Pesquisa do Instituto do Cérebro da UFRN mostra atuação de psicodélicos no tratamento de ansiedade e depressão

Airton Bulhões,

   Uma pesquisa, publicada na revista inglesaExperimental Neurology fruto de um projeto de doutorado da estudante Jéssica Winne e de outros colaboradores, sob a supervisão do neurocientista Richardson Leão, chefe do Laboratório de Neurodinâmica (foto), mostra melhorias consideráveis nas pessoas acometidas de ansiedade e depressão.

. Estudo realizado pelo Instituto do Cérebro (ICe/UFRN) usando 5-methoxy-N,N-dimethyltryptamine (5-MeO-DMT), substância extraída do veneno de alguns sapos, demonstrou que modelos animais induzidos a zumbido (tinnitus) apresentaram menos ansiedade para lidar com esta condição quando receberam uma única dose desse psicodélico.
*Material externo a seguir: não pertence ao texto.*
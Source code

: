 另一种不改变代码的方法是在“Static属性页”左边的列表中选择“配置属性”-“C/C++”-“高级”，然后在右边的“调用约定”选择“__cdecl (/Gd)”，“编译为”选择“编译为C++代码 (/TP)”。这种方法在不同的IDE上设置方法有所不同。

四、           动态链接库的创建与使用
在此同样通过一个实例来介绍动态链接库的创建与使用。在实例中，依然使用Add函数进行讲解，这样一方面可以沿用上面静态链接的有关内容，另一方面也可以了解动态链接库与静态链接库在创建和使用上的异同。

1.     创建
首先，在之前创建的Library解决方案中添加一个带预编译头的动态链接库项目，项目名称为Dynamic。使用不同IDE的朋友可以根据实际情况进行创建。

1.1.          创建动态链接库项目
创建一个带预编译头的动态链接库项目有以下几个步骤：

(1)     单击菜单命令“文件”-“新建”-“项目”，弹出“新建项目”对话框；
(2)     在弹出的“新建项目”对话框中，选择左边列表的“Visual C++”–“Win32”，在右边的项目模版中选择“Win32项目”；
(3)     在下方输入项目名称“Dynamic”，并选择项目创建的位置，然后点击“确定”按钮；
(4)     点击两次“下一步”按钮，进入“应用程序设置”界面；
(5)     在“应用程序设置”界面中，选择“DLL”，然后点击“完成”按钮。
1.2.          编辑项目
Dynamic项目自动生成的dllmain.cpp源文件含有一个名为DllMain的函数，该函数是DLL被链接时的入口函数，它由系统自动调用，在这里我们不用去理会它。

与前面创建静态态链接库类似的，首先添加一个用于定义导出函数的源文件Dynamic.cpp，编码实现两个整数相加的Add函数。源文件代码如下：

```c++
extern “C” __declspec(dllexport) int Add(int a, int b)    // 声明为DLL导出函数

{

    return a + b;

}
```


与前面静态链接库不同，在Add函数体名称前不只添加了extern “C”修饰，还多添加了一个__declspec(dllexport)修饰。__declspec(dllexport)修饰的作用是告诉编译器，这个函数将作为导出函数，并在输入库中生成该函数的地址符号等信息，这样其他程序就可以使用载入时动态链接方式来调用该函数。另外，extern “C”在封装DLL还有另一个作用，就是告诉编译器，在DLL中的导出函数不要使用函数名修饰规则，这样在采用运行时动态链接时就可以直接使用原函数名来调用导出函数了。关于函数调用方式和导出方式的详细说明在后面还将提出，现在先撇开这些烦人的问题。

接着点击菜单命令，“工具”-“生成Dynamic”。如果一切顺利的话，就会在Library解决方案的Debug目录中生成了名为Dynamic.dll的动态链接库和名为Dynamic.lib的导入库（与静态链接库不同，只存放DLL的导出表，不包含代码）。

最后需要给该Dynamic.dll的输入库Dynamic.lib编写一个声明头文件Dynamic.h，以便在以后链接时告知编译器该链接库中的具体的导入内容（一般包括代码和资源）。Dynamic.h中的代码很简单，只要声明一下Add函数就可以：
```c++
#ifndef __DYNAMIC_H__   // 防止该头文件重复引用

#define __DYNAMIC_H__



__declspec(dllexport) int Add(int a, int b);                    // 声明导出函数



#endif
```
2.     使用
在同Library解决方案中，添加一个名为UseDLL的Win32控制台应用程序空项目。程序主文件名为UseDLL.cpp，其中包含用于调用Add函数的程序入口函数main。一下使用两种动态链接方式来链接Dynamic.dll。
  Durante o experimento, foi observado que animais de controle, que não receberam o 5-MeO-DMT, mostraram-se muito ansiosos na exploração de novos ambientes. Os que tomaram a dose do psicodélico, por outro lado, demonstraram resiliência à ansiedade, causada pela percepção do zumbido, e exploraram novos ambientes de maneira similar a animais saudáveis. 

  De acordo com Richardson Leão, esse estudo é consequência do trabalho do estudante Rafael Lima, também realizado em seu laboratório, no qual foi demonstrado que uma única dose dessa mesma substância aumentava consideravelmente a criação de novos neurônios no cérebro, explicando o efeito benéfico tardio de antidepressivos. “Além do comportamento, a atividade elétrica do cérebro foi normalizada pelo mesmo tratamento”, afirma o neurocientista. 

SAIBA MAIS

  O estudo do ICe não é o primeiro a mostrar resultados no mundo. O Food and Drug Administration (FDA), agência federal do Departamento de Saúde e Serviços Humano dos EUA, equivalente à Agência Nacional de Vigilância Sanitária (Anvisa), aprovou pesquisas nas quais o alucinógeno Dietilamida do Ácido Lisérgico (LSD) foi administrado em pacientes com depressão severa.

   Por aqui, o ensaio clínico com 5-MeO-DMT ainda não é uma realidade. Segundo Jéssica Winne, o estudo no ICe foi realizado em animais e ainda existe um longo caminho até que esses compostos possam ser seguramente usados no tratamento de psicopatologias.  Ela explica que, apesar de robustos, os estudos ainda engatinham e ninguém deve abandonar o tratamento com drogas clássicas sem o acompanhamento médico apropriado.